*** Data to examine
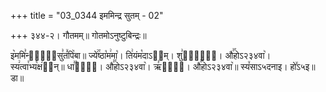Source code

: +++
title = "03_0344 इममिन्द्र सुतम् - 02"

+++
३४४-२। गौतमम्॥ गोतमोऽनुष्टुबिन्द्रः॥

इ꣥ममि꣣न्द्र꣢᳐सु꣣तं꣤पि꣥बा॥ ज्ये꣢꣯ष्ठा꣡म꣢मा꣡। ति꣢यंम꣡दाऽ२᳐म्। शु꣣क्रा꣢᳐। औ꣣꣯होऽ२३४वा꣥। स्य꣢त्वा꣯भ्य꣡क्ष꣢र᳐न्॥ धा꣣꣯रा꣢᳐। औ꣣꣯होऽ२३४वा꣥। ऋ꣣ता꣢᳐। औ꣣꣯होऽ२३४वा꣥॥ स्य꣤साऽ५दनाइ। हो꣤ऽ५इ॥ डा॥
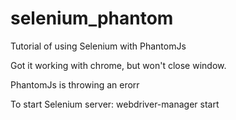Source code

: # selenium_phantom
Tutorial of using Selenium with PhantomJs

Got it working with chrome, but won't close window.

PhantomJs is throwing an erorr

To start Selenium server: webdriver-manager start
******
### Exercise description
Reproduce the data above word for word and omit the images.

### Worked solution
Source code

: +++
title = "03_0344 इममिन्द्र सुतम् - 02"

+++
३४४-२। गौतमम्॥ गोतमोऽनुष्टुबिन्द्रः॥

इ꣥ममि꣣न्द्र꣢᳐सु꣣तं꣤पि꣥बा॥ ज्ये꣢꣯ष्ठा꣡म꣢मा꣡। ति꣢यंम꣡दाऽ२᳐म्। शु꣣क्रा꣢᳐। औ꣣꣯होऽ२३४वा꣥। स्य꣢त्वा꣯भ्य꣡क्ष꣢र᳐न्॥ धा꣣꣯रा꣢᳐। औ꣣꣯होऽ२३४वा꣥। ऋ꣣ता꣢᳐। औ꣣꣯होऽ२३४वा꣥॥ स्य꣤साऽ५दनाइ। हो꣤ऽ५इ॥ डा॥
Source code

: # selenium_phantom
Tutorial of using Selenium with PhantomJs

Got it working with chrome, but won't close window.

PhantomJs is throwing an erorr

To start Selenium server: webdriver-manager start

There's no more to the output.